Re: [PATCH] xen/pci: try to reserve MCFG areas earlier

From: Igor Druzhinin
Date: Mon Sep 09 2019 - 17:48:46 EST


On 09/09/2019 20:19, Boris Ostrovsky wrote:
> On 9/8/19 7:37 PM, Igor Druzhinin wrote:
>> On 09/09/2019 00:30, Boris Ostrovsky wrote:
>>> On 9/8/19 5:11 PM, Igor Druzhinin wrote:
>>>> On 08/09/2019 19:28, Boris Ostrovsky wrote:
>>>>> On 9/6/19 7:00 PM, Igor Druzhinin wrote:
>>>>>> On 06/09/2019 23:30, Boris Ostrovsky wrote:
>>>>>>> Where is MCFG parsed? pci_arch_init()?
>>>>>>>> It happens twice:
>>>>>> 1) first time early one in pci_arch_init() that is arch_initcall - that
>>>>>> time pci_mmcfg_list will be freed immediately there because MCFG area is
>>>>>> not reserved in E820;
>>>>>> 2) second time late one in acpi_init() which is subsystem_initcall right
>>>>>> before where PCI enumeration starts - this time ACPI tables will be
>>>>>> checked for a reserved resource and pci_mmcfg_list will be finally
>>>>>> populated.
>>>>>>
>>>>>> The problem is that on a system that doesn't have MCFG area reserved in
>>>>>> E820 pci_mmcfg_list is empty before acpi_init() and our PCI hooks are
>>>>>> called in the same place. So MCFG is still not in use by Xen at this
>>>>>> point since we haven't reached our xen_mcfg_late().
>>>>> Would it be possible for us to parse MCFG ourselves in pci_xen_init()? I
>>>>> realize that we'd be doing this twice (or maybe even three times since
>>>>> apparently both pci_arch_init()Â and acpi_ini() do it).
>>>>>
>>>> I don't thine it makes sense:
>>>> a) it needs to be done after ACPI is initialized since we need to parse
>>>> it to figure out the exact reserved region - that's why it's currently
>>>> done in acpi_init() (see commit message for the reasons why)
>>> Hmm... We should be able to parse ACPI tables by the time
>>> pci_arch_init() is called. In fact, if you look at
>>> pci_mmcfg_early_init() you will see that it does just that.
>>>
>> The point is not to parse MCFG after acpi_init but to parse DSDT for
>> reserved resource which could be done only after ACPI initialization.
>
> OK, I think I understand now what you are trying to do --- you are
> essentially trying to account for the range inserted by
> setup_mcfg_map(), right?
>

Actually, pci_mmcfg_late_init() that's called out of acpi_init() -
that's where MCFG areas are properly sized. setup_mcfg_map() is mostly
for bus hotplug where MCFG area is discovered by evaluating _CBA method;
for cold-plugged buses it just confirms that MCFG area is already
registered because it is mandated for them to be in MCFG table at boot time.

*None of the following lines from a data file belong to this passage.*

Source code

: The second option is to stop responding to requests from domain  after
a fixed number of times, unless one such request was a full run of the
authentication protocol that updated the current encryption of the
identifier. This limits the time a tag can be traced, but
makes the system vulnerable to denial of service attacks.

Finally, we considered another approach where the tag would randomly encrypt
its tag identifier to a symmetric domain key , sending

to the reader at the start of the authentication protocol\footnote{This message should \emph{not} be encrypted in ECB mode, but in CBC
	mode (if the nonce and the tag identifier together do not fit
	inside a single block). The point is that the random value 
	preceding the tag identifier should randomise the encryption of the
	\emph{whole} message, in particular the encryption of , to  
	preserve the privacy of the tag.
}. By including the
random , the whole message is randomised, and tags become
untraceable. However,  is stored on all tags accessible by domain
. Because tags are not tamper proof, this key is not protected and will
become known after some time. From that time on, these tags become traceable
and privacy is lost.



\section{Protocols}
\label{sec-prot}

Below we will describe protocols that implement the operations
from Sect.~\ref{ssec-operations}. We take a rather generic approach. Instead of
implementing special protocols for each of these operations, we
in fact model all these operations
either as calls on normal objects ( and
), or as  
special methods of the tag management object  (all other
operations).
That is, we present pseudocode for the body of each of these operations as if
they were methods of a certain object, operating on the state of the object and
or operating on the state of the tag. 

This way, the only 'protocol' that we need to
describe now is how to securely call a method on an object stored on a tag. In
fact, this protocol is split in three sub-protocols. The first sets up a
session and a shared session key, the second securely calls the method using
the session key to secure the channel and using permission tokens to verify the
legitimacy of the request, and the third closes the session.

> The other question I have is why you think it's worth keeping
> xen_mcfg_late() as a late initcall. How could MCFG info be updated
> between acpi_init() and late_initcalls being run? I'd think it can only
> happen when a new device is hotplugged.
>

It was a precaution against setup_mcfg_map() calls that might add new
areas that are not in MCFG table but for some reason have _CBA method.
It's obviously a "firmware is broken" scenario so I don't have strong
feelings to keep it here. Will prefer to remove in v2 if you want.

Igor